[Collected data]
※
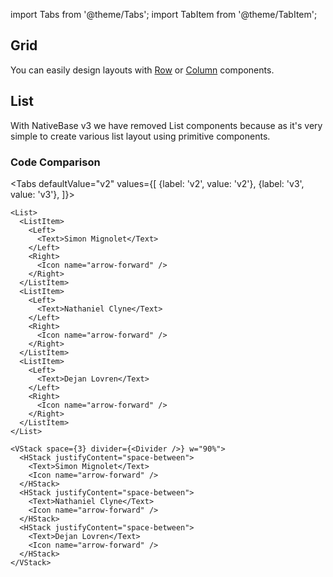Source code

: import Tabs from '@theme/Tabs';
import TabItem from '@theme/TabItem';

## Grid

You can easily design layouts with [Row](hStack.md) or [Column](VStack.md) components.

## List

With NativeBase v3 we have removed List components because as it's very simple to create various list layout using primitive components.

### Code Comparison

<Tabs
defaultValue="v2"
values={[
{label: 'v2', value: 'v2'},
{label: 'v3', value: 'v3'},
]}>
<TabItem value="v2">

```tsx
<List>
  <ListItem>
    <Left>
      <Text>Simon Mignolet</Text>
    </Left>
    <Right>
      <Icon name="arrow-forward" />
    </Right>
  </ListItem>
  <ListItem>
    <Left>
      <Text>Nathaniel Clyne</Text>
    </Left>
    <Right>
      <Icon name="arrow-forward" />
    </Right>
  </ListItem>
  <ListItem>
    <Left>
      <Text>Dejan Lovren</Text>
    </Left>
    <Right>
      <Icon name="arrow-forward" />
    </Right>
  </ListItem>
</List>
```

</TabItem>
<TabItem value="v3">

```tsx
<VStack space={3} divider={<Divider />} w="90%">
  <HStack justifyContent="space-between">
    <Text>Simon Mignolet</Text>
    <Icon name="arrow-forward" />
  </HStack>
  <HStack justifyContent="space-between">
    <Text>Nathaniel Clyne</Text>
    <Icon name="arrow-forward" />
  </HStack>
  <HStack justifyContent="space-between">
    <Text>Dejan Lovren</Text>
    <Icon name="arrow-forward" />
  </HStack>
</VStack>
```

</TabItem>
</Tabs>
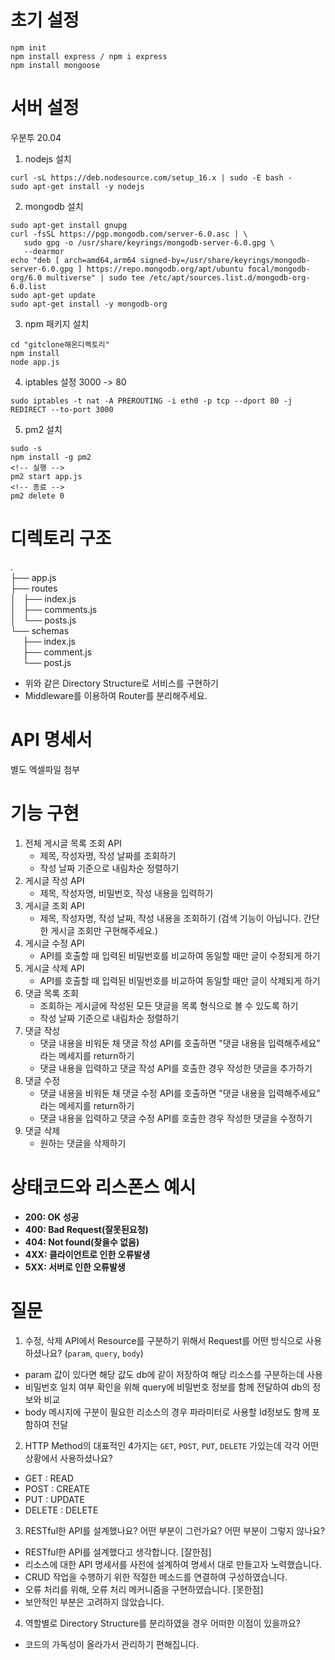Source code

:# 초기 설정
```
npm init
npm install express / npm i express
npm install mongoose
```

# 서버 설정
우분투 20.04
1. nodejs 설치
```
curl -sL https://deb.nodesource.com/setup_16.x | sudo -E bash -
sudo apt-get install -y nodejs
```

2. mongodb 설치
```
sudo apt-get install gnupg
curl -fsSL https://pgp.mongodb.com/server-6.0.asc | \
   sudo gpg -o /usr/share/keyrings/mongodb-server-6.0.gpg \
   --dearmor
echo "deb [ arch=amd64,arm64 signed-by=/usr/share/keyrings/mongodb-server-6.0.gpg ] https://repo.mongodb.org/apt/ubuntu focal/mongodb-org/6.0 multiverse" | sudo tee /etc/apt/sources.list.d/mongodb-org-6.0.list
sudo apt-get update
sudo apt-get install -y mongodb-org
```

3. npm 패키지 설치
```
cd "gitclone해온디렉토리"
npm install
node app.js
```

4. iptables 설정 3000 -> 80
```
sudo iptables -t nat -A PREROUTING -i eth0 -p tcp --dport 80 -j REDIRECT --to-port 3000
```

5. pm2 설치
```
sudo -s
npm install -g pm2
<!-- 실행 -->
pm2 start app.js
<!-- 종료 -->
pm2 delete 0 
```

# 디렉토리 구조
.<br>
├── app.js<br>
├── routes<br>
│   ├── index.js<br>
│   ├── comments.js<br>
│   └── posts.js<br>
└── schemas<br>
&nbsp;&nbsp;&nbsp;&nbsp;&nbsp;├── index.js<br>
&nbsp;&nbsp;&nbsp;&nbsp;&nbsp;├── comment.js<br>
&nbsp;&nbsp;&nbsp;&nbsp;&nbsp;└── post.js<br>
- 위와 같은 Directory Structure로 서비스를 구현하기
- Middleware를 이용하여 Router를 분리해주세요.

# API 명세서
별도 엑셀파일 첨부
# 기능 구현
1. 전체 게시글 목록 조회 API
    - 제목, 작성자명, 작성 날짜를 조회하기
    - 작성 날짜 기준으로 내림차순 정렬하기
2. 게시글 작성 API
    - 제목, 작성자명, 비밀번호, 작성 내용을 입력하기
3. 게시글 조회 API
    - 제목, 작성자명, 작성 날짜, 작성 내용을 조회하기 
    (검색 기능이 아닙니다. 간단한 게시글 조회만 구현해주세요.)
4. 게시글 수정 API
    - API를 호출할 때 입력된 비밀번호를 비교하여 동일할 때만 글이 수정되게 하기
5. 게시글 삭제 API
    - API를 호출할 때 입력된 비밀번호를 비교하여 동일할 때만 글이 삭제되게 하기
6. 댓글 목록 조회
    - 조회하는 게시글에 작성된 모든 댓글을 목록 형식으로 볼 수 있도록 하기
    - 작성 날짜 기준으로 내림차순 정렬하기
7. 댓글 작성
    - 댓글 내용을 비워둔 채 댓글 작성 API를 호출하면 "댓글 내용을 입력해주세요" 라는 메세지를 return하기
    - 댓글 내용을 입력하고 댓글 작성 API를 호출한 경우 작성한 댓글을 추가하기
8. 댓글 수정
    - 댓글 내용을 비워둔 채 댓글 수정 API를 호출하면 "댓글 내용을 입력해주세요" 라는 메세지를 return하기
    - 댓글 내용을 입력하고 댓글 수정 API를 호출한 경우 작성한 댓글을 수정하기
9. 댓글 삭제
    - 원하는 댓글을 삭제하기

# 상태코드와 리스폰스 예시
- **200: OK 성공**
- **400: Bad Request(잘못된요청)**
- **404: Not found(찾을수 없음)**
- **4XX: 클라이언트로 인한 오류발생**
- **5XX: 서버로 인한 오류발생**

# 질문
1. 수정, 삭제 API에서 Resource를 구분하기 위해서 Request를 어떤 방식으로 사용하셨나요? (`param`, `query`, `body`)
- param 값이 있다면 해당 값도 db에 같이 저장하여 해당 리소스를 구분하는데 사용
- 비밀번호 일치 여부 확인을 위해 query에 비밀번호 정보를 함께 전달하여 db의 정보와 비교
- body 메시지에 구분이 필요한 리소스의 경우 파라미터로 사용할 Id정보도 함께 포함하여 전달

2. HTTP Method의 대표적인 4가지는 `GET`, `POST`, `PUT`, `DELETE` 가있는데 각각 어떤 상황에서 사용하셨나요?
- GET : READ
- POST : CREATE
- PUT : UPDATE
- DELETE : DELETE

3. RESTful한 API를 설계했나요? 어떤 부분이 그런가요? 어떤 부분이 그렇지 않나요?
- RESTful한 API를 설계했다고 생각합니다.
[잘한점]
- 리소스에 대한 API 명세서를 사전에 설계하여 명세서 대로 만들고자 노력했습니다.
- CRUD 작업을 수행하기 위한 적절한 메소드를 연결하여 구성하였습니다.
- 오류 처리를 위해, 오류 처리 메커니즘을 구현하였습니다.
[못한점]
- 보안적인 부분은 고려하지 않았습니다.

4. 역할별로 Directory Structure를 분리하였을 경우 어떠한 이점이 있을까요?
- 코드의 가독성이 올라가서 관리하기 편해집니다.
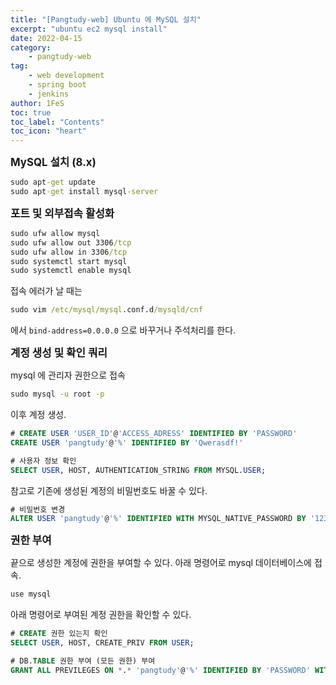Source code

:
 ```yaml
---
title: "[Pangtudy-web] Ubuntu 에 MySQL 설치"
excerpt: "ubuntu ec2 mysql install"
date: 2022-04-15
category:
    - pangtudy-web
tag:
    - web development
    - spring boot
    - jenkins
author: 1FeS
toc: true
toc_label: "Contents"
toc_icon: "heart"
---
```


<span style="font-weight: bold; font-size: 1.2em">MySQL 설치 (8.x)</span>

```cmd
sudo apt-get update
sudo apt-get install mysql-server
```

<span style="font-weight: bold; font-size: 1.2em">포트 및 외부접속 활성화</span>

```cmd
sudo ufw allow mysql
sudo ufw allow out 3306/tcp
sudo ufw allow in 3306/tcp
sudo systemctl start mysql
sudo systemctl enable mysql
```

접속 에러가 날 때는

```cmd
sudo vim /etc/mysql/mysql.conf.d/mysqld/cnf
```

에서 `bind-address=0.0.0.0` 으로 바꾸거나 주석처리를 한다.

<span style="font-weight: bold; font-size: 1.2em">계정 생성 및 확인 쿼리</span>

mysql 에 관리자 권한으로 접속

```cmd
sudo mysql -u root -p
```

이후 계정 생성.

```SQL
# CREATE USER 'USER_ID'@'ACCESS_ADRESS' IDENTIFIED BY 'PASSWORD'
CREATE USER 'pangtudy'@'%' IDENTIFIED BY 'Qwerasdf!'
```

```sql
# 사용자 정보 확인
SELECT USER, HOST, AUTHENTICATION_STRING FROM MYSQL.USER;
```

참고로 기존에 생성된 계정의 비밀번호도 바꿀 수 있다.

```sql
# 비밀번호 변경
ALTER USER 'pangtudy'@'%' IDENTIFIED WITH MYSQL_NATIVE_PASSWORD BY '1234'
```

<span style="font-weight: bold; font-size: 1.2em">권한 부여</span>


끝으로 생성한 계정에 권한을 부여할 수 있다. 아래 명령어로 mysql 데이터베이스에 접속.

```cmd
use mysql
```

아래 명령어로 부여된 계정 권한을 확인할 수 있다.

```sql
# CREATE 권한 있는지 확인
SELECT USER, HOST, CREATE_PRIV FROM USER;

# DB.TABLE 권한 부여 (모든 권한) 부여
GRANT ALL PREVILEGES ON *.* 'pangtudy'@'%' IDENTIFIED BY 'PASSWORD' WITH GRANT OPTION;
```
※
• _What you should do_: Look above for the line holding "- API를 호출할 때 입력된 비밀번호를 비교하여 동일할 때만 글이 삭제되게" and the line holding "- CRUD 작업을 수행하기 위한 적절한 메소드를 연결하여 구성하였습니다.". Retype both, and every line between them, word for word and nothing else.

• _Solved exercise_:
    - API를 호출할 때 입력된 비밀번호를 비교하여 동일할 때만 글이 삭제되게 하기
6. 댓글 목록 조회
    - 조회하는 게시글에 작성된 모든 댓글을 목록 형식으로 볼 수 있도록 하기
    - 작성 날짜 기준으로 내림차순 정렬하기
7. 댓글 작성
    - 댓글 내용을 비워둔 채 댓글 작성 API를 호출하면 "댓글 내용을 입력해주세요" 라는 메세지를 return하기
    - 댓글 내용을 입력하고 댓글 작성 API를 호출한 경우 작성한 댓글을 추가하기
8. 댓글 수정
    - 댓글 내용을 비워둔 채 댓글 수정 API를 호출하면 "댓글 내용을 입력해주세요" 라는 메세지를 return하기
    - 댓글 내용을 입력하고 댓글 수정 API를 호출한 경우 작성한 댓글을 수정하기
9. 댓글 삭제
    - 원하는 댓글을 삭제하기

# 상태코드와 리스폰스 예시
- **200: OK 성공**
- **400: Bad Request(잘못된요청)**
- **404: Not found(찾을수 없음)**
- **4XX: 클라이언트로 인한 오류발생**
- **5XX: 서버로 인한 오류발생**

# 질문
1. 수정, 삭제 API에서 Resource를 구분하기 위해서 Request를 어떤 방식으로 사용하셨나요? (`param`, `query`, `body`)
- param 값이 있다면 해당 값도 db에 같이 저장하여 해당 리소스를 구분하는데 사용
- 비밀번호 일치 여부 확인을 위해 query에 비밀번호 정보를 함께 전달하여 db의 정보와 비교
- body 메시지에 구분이 필요한 리소스의 경우 파라미터로 사용할 Id정보도 함께 포함하여 전달

2. HTTP Method의 대표적인 4가지는 `GET`, `POST`, `PUT`, `DELETE` 가있는데 각각 어떤 상황에서 사용하셨나요?
- GET : READ
- POST : CREATE
- PUT : UPDATE
- DELETE : DELETE

3. RESTful한 API를 설계했나요? 어떤 부분이 그런가요? 어떤 부분이 그렇지 않나요?
- RESTful한 API를 설계했다고 생각합니다.
[잘한점]
- 리소스에 대한 API 명세서를 사전에 설계하여 명세서 대로 만들고자 노력했습니다.
- CRUD 작업을 수행하기 위한 적절한 메소드를 연결하여 구성하였습니다.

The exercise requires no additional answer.